Outra questão diz respeito especificamente ao afastamento do meu esporte. Isso foi a pior de todas as provações. Nos últimos anos, tenho tido no esporte não apenas uma ponte para o lazer e a manutenção de um bom condicionamento físico, mas também, e principalmente, tenho usado minha bicicleta como parceira de divã, nos melhores e nos piores momentos de minha vida. Já me vi no meio de uma madrugada, sozinho, no meio do mato (confissão inédita até agora!), para fugir de mim mesmo e do mundo, num momento em que via minha mãe em risco de vida (qual outro medo poderia ser maior? um assalto? uma queda? encontro com seres sobrenaturais, nos quais não acredito?). Eu sempre dizia: aguento tudo, desde que me sobre a bike. Mas isso foi-me tirado também, junto com a famigerada queda de fevereiro. Tive de atravessar um período de extremo sofrimento físico e psicológico longe de minha bicicleta. Isso foi extremista. Não tenho como descrever.

Entretanto, há uma centelha dentro de mim, como há em todos, que insiste em renascer, em brotar, em insistir, em não se deixar murchar, como folhas secas no outono. Busquei vida e sobrevivência na corrida. E foi lá que encontrei outras pessoas, que, ainda que não o saibam, foram fundamentais no processo de recuperação que ainda enfrento. Quanto maior a fragilidade, tanto mais fundo chegam o carinho e o afago. Sim, isso ainda existe! Raro, mas existe. 

Pessoas como Allan Emmanuel e Milena Santos, que me abraçaram a alma (e não apenas o corpo), após um primeiro desafio de corrida. O exemplo de Adriano Nascimento e a força de Gileno Santos, impulsionando para um novo esporte, para que a motivação não se transformasse em desistência à primeira tentativa. 

O seio familiar, que sempre é meu porto-seguro e abrigo. Minha mãe, guerreira-mor, exemplo máximo, que, após ultrapassar sua própria guerra interna, virou-se inteiramente para mim, acolhendo-me uterinamente, nesse momento-criança de vulnerabilidade. Meus irmãos, sobrinhos, todos inteiros, cada um com seu jeito, com seus olhares, seus silêncios ou risos nervosos, mas sempre presentes. 
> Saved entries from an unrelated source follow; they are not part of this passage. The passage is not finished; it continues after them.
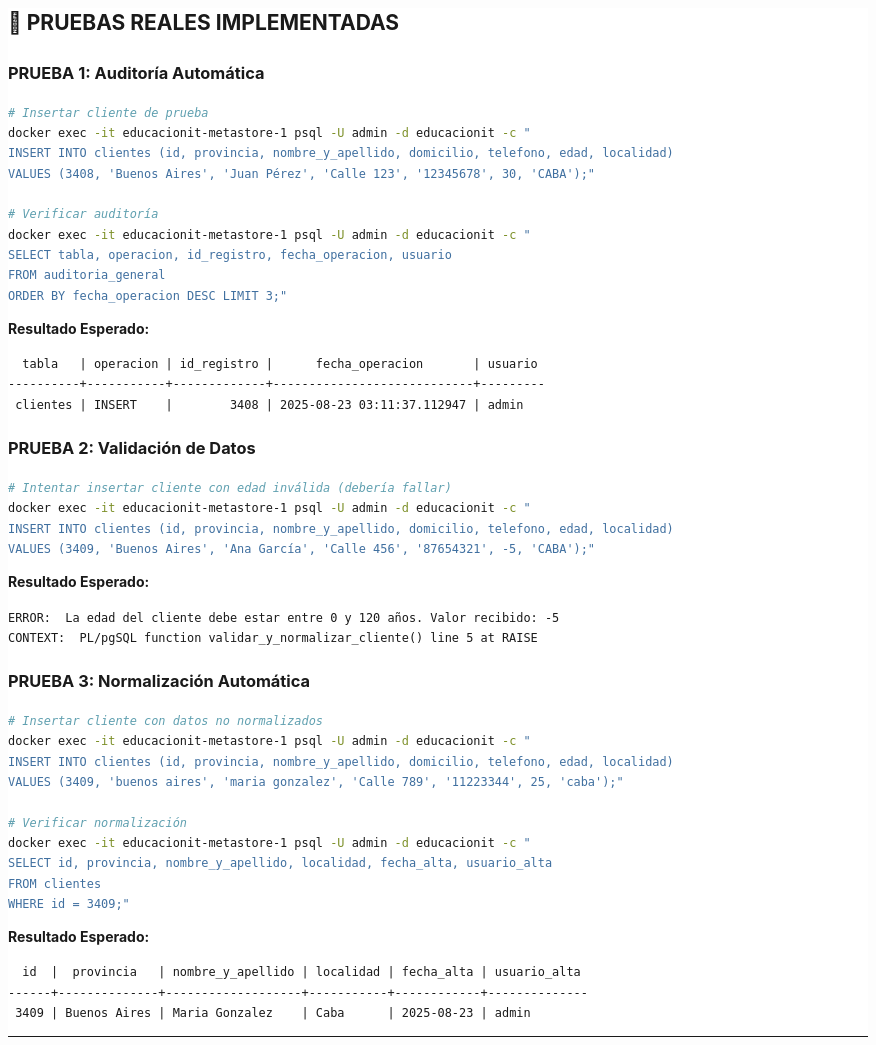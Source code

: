 
## 🧪 **PRUEBAS REALES IMPLEMENTADAS**

### **PRUEBA 1: Auditoría Automática**
```bash
# Insertar cliente de prueba
docker exec -it educacionit-metastore-1 psql -U admin -d educacionit -c "
INSERT INTO clientes (id, provincia, nombre_y_apellido, domicilio, telefono, edad, localidad) 
VALUES (3408, 'Buenos Aires', 'Juan Pérez', 'Calle 123', '12345678', 30, 'CABA');"

# Verificar auditoría
docker exec -it educacionit-metastore-1 psql -U admin -d educacionit -c "
SELECT tabla, operacion, id_registro, fecha_operacion, usuario 
FROM auditoria_general 
ORDER BY fecha_operacion DESC LIMIT 3;"
```

**Resultado Esperado:**
```
  tabla   | operacion | id_registro |      fecha_operacion       | usuario 
----------+-----------+-------------+----------------------------+---------
 clientes | INSERT    |        3408 | 2025-08-23 03:11:37.112947 | admin
```

### **PRUEBA 2: Validación de Datos**
```bash
# Intentar insertar cliente con edad inválida (debería fallar)
docker exec -it educacionit-metastore-1 psql -U admin -d educacionit -c "
INSERT INTO clientes (id, provincia, nombre_y_apellido, domicilio, telefono, edad, localidad) 
VALUES (3409, 'Buenos Aires', 'Ana García', 'Calle 456', '87654321', -5, 'CABA');"
```

**Resultado Esperado:**
```
ERROR:  La edad del cliente debe estar entre 0 y 120 años. Valor recibido: -5
CONTEXT:  PL/pgSQL function validar_y_normalizar_cliente() line 5 at RAISE
```

### **PRUEBA 3: Normalización Automática**
```bash
# Insertar cliente con datos no normalizados
docker exec -it educacionit-metastore-1 psql -U admin -d educacionit -c "
INSERT INTO clientes (id, provincia, nombre_y_apellido, domicilio, telefono, edad, localidad) 
VALUES (3409, 'buenos aires', 'maria gonzalez', 'Calle 789', '11223344', 25, 'caba');"

# Verificar normalización
docker exec -it educacionit-metastore-1 psql -U admin -d educacionit -c "
SELECT id, provincia, nombre_y_apellido, localidad, fecha_alta, usuario_alta 
FROM clientes 
WHERE id = 3409;"
```

**Resultado Esperado:**
```
  id  |  provincia   | nombre_y_apellido | localidad | fecha_alta | usuario_alta 
------+--------------+-------------------+-----------+------------+--------------
 3409 | Buenos Aires | Maria Gonzalez    | Caba      | 2025-08-23 | admin
```

---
As viagens para João Pessoa, com Luciano Pirro, enchendo o vazio das semanas dolorosas, ajudando a reconstruir uma bicicleta (que substituiu a antiga). Metaforicamente, ajudando a reconstruir um espírito que estava igualmente em reconstituição. Valeu pelas viagens, pelas conversas, por tudo, parceiro. Sem palavras. 
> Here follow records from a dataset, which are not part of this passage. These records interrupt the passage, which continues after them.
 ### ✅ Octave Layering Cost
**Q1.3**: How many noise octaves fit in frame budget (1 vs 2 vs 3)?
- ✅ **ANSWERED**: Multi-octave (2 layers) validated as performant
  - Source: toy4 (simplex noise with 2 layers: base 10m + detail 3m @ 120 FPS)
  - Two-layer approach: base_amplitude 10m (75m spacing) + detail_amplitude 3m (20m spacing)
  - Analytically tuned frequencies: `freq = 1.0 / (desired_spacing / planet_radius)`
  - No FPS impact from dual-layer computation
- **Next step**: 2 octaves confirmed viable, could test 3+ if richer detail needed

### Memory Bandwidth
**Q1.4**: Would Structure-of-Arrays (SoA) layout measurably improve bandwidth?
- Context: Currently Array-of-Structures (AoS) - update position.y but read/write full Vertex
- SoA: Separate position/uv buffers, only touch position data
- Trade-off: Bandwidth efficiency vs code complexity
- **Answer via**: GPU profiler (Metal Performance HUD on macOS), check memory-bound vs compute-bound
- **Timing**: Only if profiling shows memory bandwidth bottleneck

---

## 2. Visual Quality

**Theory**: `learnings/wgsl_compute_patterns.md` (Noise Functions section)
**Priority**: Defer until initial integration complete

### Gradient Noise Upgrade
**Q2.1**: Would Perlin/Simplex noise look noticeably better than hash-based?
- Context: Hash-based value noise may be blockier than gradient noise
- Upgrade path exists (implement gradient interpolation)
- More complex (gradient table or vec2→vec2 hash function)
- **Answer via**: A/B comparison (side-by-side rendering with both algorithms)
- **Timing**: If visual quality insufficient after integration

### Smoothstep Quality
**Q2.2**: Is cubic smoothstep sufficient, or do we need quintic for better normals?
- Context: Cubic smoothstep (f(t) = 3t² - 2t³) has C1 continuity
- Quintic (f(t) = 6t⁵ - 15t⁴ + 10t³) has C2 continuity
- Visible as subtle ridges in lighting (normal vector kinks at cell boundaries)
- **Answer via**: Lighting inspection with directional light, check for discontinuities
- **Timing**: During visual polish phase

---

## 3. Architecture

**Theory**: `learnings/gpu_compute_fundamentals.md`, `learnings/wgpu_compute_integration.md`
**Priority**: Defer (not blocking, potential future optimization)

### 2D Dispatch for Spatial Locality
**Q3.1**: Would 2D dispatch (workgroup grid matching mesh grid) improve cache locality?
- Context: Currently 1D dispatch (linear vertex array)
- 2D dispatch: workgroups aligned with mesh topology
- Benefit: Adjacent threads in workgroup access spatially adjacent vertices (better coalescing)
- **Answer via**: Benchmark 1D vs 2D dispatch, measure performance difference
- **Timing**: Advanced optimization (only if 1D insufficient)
A presença constante, ao vivo e por telefone, de Daniel Dalonio, achando tempo em meio aos intensos compromissos profissionais e pessoais. Daniel foi o mais próximo, o mais onipresente, o mais intenso, a despeito de ser um dos mais novos amigos. Jamais terei como retribuir à altura, exceto sendo ainda mais amigo, ainda mais irmão.

Aos poucos, a vida começa a voltar ao normal. Recomecei a dar laudos. Aulas, provavelmente, semana que vem, se a greve acabar. Ciclismo, provavelmente a partir do final de maio, se o Dr. Bruno deixar!!
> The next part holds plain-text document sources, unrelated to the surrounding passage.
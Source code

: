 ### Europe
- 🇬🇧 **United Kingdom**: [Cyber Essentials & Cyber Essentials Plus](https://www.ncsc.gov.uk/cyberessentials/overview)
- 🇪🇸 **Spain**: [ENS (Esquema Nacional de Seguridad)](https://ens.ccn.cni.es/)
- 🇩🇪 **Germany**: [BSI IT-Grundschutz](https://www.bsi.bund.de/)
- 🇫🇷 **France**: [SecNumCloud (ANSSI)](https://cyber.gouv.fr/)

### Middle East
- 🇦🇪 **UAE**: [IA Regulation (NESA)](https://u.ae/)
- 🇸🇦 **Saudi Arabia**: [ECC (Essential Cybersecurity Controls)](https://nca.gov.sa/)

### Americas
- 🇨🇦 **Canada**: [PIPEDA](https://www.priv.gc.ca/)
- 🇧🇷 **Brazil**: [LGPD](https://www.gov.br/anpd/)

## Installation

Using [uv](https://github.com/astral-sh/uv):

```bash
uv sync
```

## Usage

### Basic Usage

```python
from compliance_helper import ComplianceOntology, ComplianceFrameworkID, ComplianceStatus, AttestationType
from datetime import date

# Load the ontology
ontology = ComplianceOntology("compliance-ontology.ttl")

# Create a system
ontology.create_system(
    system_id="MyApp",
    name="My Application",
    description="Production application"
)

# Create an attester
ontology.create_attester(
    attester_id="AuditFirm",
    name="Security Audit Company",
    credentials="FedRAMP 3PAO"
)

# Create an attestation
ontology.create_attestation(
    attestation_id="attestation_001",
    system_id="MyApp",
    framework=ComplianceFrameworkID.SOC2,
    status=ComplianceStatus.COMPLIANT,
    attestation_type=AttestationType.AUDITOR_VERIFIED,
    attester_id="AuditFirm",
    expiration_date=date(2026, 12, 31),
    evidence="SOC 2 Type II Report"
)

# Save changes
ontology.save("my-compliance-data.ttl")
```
Descobri que a maioria das amizades gira em torno de interesses comuns. Quando esses interesses estão suspensos, ainda que temporariamente, a maioria dos amigos também somem. Precisam ser lembrados de que ainda existimos. Há poucas exceções, que confirmam a regra. Uma das grandes lições aprendidas foi redimensionar o sentimento por todas as pessoas que convivem comigo. Hoje, penso que conheço melhor cada um deles. Sei quem são os amigos casuais e os que têm um sentimento mais profundo. 

Principalmente, agora eu sei que, para a maioria das pessoas, as situações extremistas são um desafio para o qual elas não estão preparadas. Exceto em seus próprios seios familiares. Errado? não... provavelmente, eu depositei um excesso de expectativas, às quais estas pessoas não poderiam atender. Mágoas? algumas ainda, mas elas vêm sendo sepultadas, junto com a horrível visão do meu dedo cianótico e deslocado, do sangue que escorria pela minha roupa, manchando minha bicicleta, enquanto eu, sozinho, voltava pedalando para casa, para depois, também sozinho, dirigir até o hospital.

Não quero cultivar mágoas. Tudo será esquecido, numa bela tarde de pedal.